Короче говоря, подонки — это люди, играющие роль вируса в той программе, по которой функционирует социум, породивший монстра политкорректности. Сюжет повести таков: двое русских раздолбаев отправляются в Лондон, не имея денег на жизнь, и обитают там, воруя в магазинах, ночуя в аэропорту Хитроу, проделывая ради некоторых сумм ряд комбинаций, противоречащих букве британского закона. Все, что они проделывают и наблюдают (повесть документальна в том же смысле, в каком документальны, например, книги Эдуарда Лимонова), становится литературой еще до того, как фиксируется текстом; процедура превращения самодовольной действительности в фарсовый хепенинг, простодушная ее самоманифестация в ответ на «дурацкие» действия подонков и есть первичный источник «интересности» этой неполиткорректной прозы.
Что касается самого явления «подонки», то оно, безусловно, поколенческое. Устанавливая связь субкультуры подонков с мировой культурой в ее историческом развитии, соавторы повести называют имена людей, уже «приватизированных» истеблишментом (среди них, например, Довлатов и Высоцкий). Однако подонков привлекает та ипостась предшественников, когда они еще были альтернативны общепринятому и должному. Парадокс в том, что если для культурного мейнстрима упомянутые фигуры есть настоящее (ценности, пребывающие в активном обороте), то для подонков это бывшее, прошлое и в каком-то смысле умершее.
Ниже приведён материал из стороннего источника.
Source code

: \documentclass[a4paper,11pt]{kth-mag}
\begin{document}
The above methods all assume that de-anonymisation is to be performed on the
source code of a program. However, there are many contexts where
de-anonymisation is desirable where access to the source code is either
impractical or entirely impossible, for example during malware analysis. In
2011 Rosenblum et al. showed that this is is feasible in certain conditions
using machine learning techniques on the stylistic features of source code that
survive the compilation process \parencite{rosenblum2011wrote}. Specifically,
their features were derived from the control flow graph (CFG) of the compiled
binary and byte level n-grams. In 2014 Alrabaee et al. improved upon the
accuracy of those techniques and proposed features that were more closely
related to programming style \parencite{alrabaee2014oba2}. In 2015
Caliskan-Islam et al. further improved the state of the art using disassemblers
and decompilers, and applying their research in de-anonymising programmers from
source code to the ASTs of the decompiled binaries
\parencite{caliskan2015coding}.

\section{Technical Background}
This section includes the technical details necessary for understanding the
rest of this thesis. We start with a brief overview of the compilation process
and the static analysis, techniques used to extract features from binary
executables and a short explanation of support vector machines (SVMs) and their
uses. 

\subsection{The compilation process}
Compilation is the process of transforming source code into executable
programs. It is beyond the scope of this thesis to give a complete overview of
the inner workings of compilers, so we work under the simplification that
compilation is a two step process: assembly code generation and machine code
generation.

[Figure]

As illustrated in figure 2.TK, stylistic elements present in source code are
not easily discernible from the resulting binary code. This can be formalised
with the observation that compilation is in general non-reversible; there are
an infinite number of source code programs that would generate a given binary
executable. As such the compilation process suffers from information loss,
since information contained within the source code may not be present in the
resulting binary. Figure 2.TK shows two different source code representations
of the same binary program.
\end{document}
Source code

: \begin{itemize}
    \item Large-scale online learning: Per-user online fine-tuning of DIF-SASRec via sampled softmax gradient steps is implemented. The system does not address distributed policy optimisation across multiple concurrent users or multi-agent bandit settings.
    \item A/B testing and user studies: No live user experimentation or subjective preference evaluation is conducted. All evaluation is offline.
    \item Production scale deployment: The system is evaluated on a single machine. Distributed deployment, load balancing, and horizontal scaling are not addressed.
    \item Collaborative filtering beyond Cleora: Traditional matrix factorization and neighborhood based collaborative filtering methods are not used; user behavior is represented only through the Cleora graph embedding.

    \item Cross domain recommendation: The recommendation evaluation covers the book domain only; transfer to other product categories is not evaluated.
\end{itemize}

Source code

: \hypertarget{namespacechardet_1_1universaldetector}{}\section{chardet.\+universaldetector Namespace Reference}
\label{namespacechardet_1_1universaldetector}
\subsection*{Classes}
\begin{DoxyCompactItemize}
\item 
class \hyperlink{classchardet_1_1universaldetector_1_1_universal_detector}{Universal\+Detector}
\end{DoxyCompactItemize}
В повести есть герой по имени Тони — хозяин небольшого заведения, где временно работал один из «братьев по разуму»; этот добрый человек не оставил подонков в некую трудную минуту и при этом принял их такими, каковы они в действительности. «Так смотришь и думаешь — взрослеть тоже можно по-разному, не так уж это (взросление) и страшно», — написано в дневнике. То есть взросление видится подонкам чем-то вроде метаморфоз у насекомых: старшие — это другие, и только немногим из этих других удается сохранить память о прошлой жизни и ее суровых ценностях.
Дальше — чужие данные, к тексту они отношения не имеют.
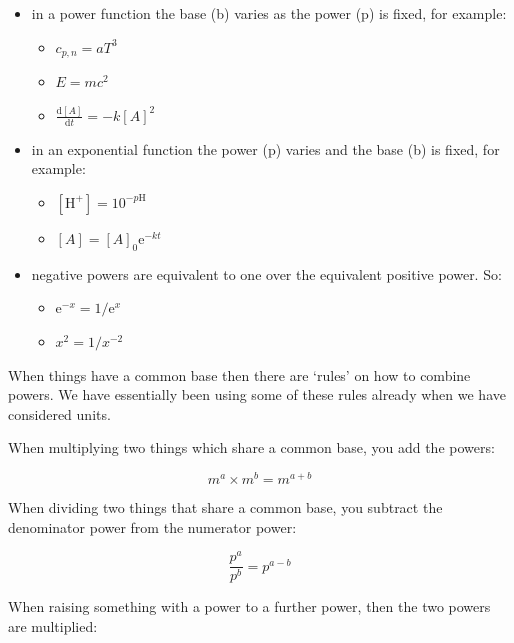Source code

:\documentclass[
]{book}
\providecommand{\tightlist}{%
  \setlength{\itemsep}{0pt}\setlength{\parskip}{0pt}}
\begin{document}
\begin{itemize}
\tightlist
\item
  in a power function the base (b) varies as the power (p) is fixed, for example:

  \begin{itemize}
  \tightlist
  \item
    \(c_{p,n} = aT^3\)
  \item
    \(E=mc^2\)
  \item
    \(\frac{\textrm{d}[A]}{\textrm{d}t}=-k[A]^2\)
  \end{itemize}
\item
  in an exponential function the power (p) varies and the base (b) is fixed, for example:

  \begin{itemize}
  \tightlist
  \item
    \([\textrm{H}^+]=10^{-p\textrm{H}}\)
  \item
    \([A]=[A]_0\textrm{e}^{-kt}\)
  \end{itemize}
\item
  negative powers are equivalent to one over the equivalent positive power. So:

  \begin{itemize}
  \tightlist
  \item
    \(\textrm{e}^{-x}= 1/\textrm{e}^{x}\)
  \item
    \(x^2 = 1 / x^{-2}\)
  \end{itemize}
\end{itemize}

When things have a common base then there are `rules' on how to combine powers. We have essentially been using some of these rules already when we have considered units.

When multiplying two things which share a common base, you add the powers:

\begin{equation}
m^a \times m^b = m^{a+b}
\label{eq:combpowermult}
\end{equation}

When dividing two things that share a common base, you subtract the denominator power from the numerator power:

\begin{equation}
\frac{p^a}{p^b} = p^{a - b}
\label{eq:combpowerdiv}
\end{equation}

When raising something with a power to a further power, then the two powers are multiplied:
\end{document}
Некая новая документальность, ставшая основой повести «Больше Бэна», проявилась и в повести, эстетически ей противоположной. «Австралийский связной» Антона Янковского кажется на первый взгляд традиционной реалистической прозой, имеющей ряд достоинств, свойственных именно этому типу повествования. На самом деле это хроника событий, произошедших с самим автором: уроженец Фрунзе, он видел и пережил все тягостные сюжеты, связанные со становлением «национального самосознания» и мучительным разрывом русских с «освободившейся» малой родиной. Но в отличие от книги Андрея Волоса «Хуррамабад» (с которой чаще всего и сопоставляли «Австралийского связного») повесть Антона Янковского — не эпос, но медитативный (что было отмечено на семинарах именно авторами «Больше Бэна») лирический текст. В повести есть некое приватное авторское пространство, куда читатель допущен лишь формально: он не получает разъяснений по поводу упоминаемых персонажей и событий и остается в своем незнании, вся ценность которого — в «спонтанном» прикосновении читателя к авторскому «я». Нечто подобное происходит и в интеллектуальном детективе Антона Фридланда «Запах шахмат». Фишка этого романа в том, что все его герои названы именами великих живописцев, при этом прототип (человек и творчество) никак не соотносится с ролью, которую играет в детективных событиях названный в честь него персонаж. Перед нами в чистом виде авторский произвол: главный герой назван Альбрехтом Дюрером только потому, что Фридланд любит Альбрехта Дюрера. Помимо игры побочных эффектов (Жоан Миро с пистолетом или наркобарон Сальвадор Дали — это, скажу я вам, неслабо), прием предельного субъективизма дает, как ни странно, тот результат, который в реализме достигается типизацией: «подкладка» великого имени сообщает читателю, что перед ним не просто киллер, частный сыщик или владелец ночного клуба, но человек вообще. В романе имеется и еще одна закрытая капсула смысла: некий Тренинг, бывший причиной ряда принудительных самоубийств, так и остается нераскрытой загадкой, глава, посвященная его описанию, в тексте пропущена. Таким образом, перед нами псевдодетектив, изящный конструкт, где читателю предлагается насладиться чистой графикой текста — написанного, что характерно, предельно простым, почти драматургически голым языком.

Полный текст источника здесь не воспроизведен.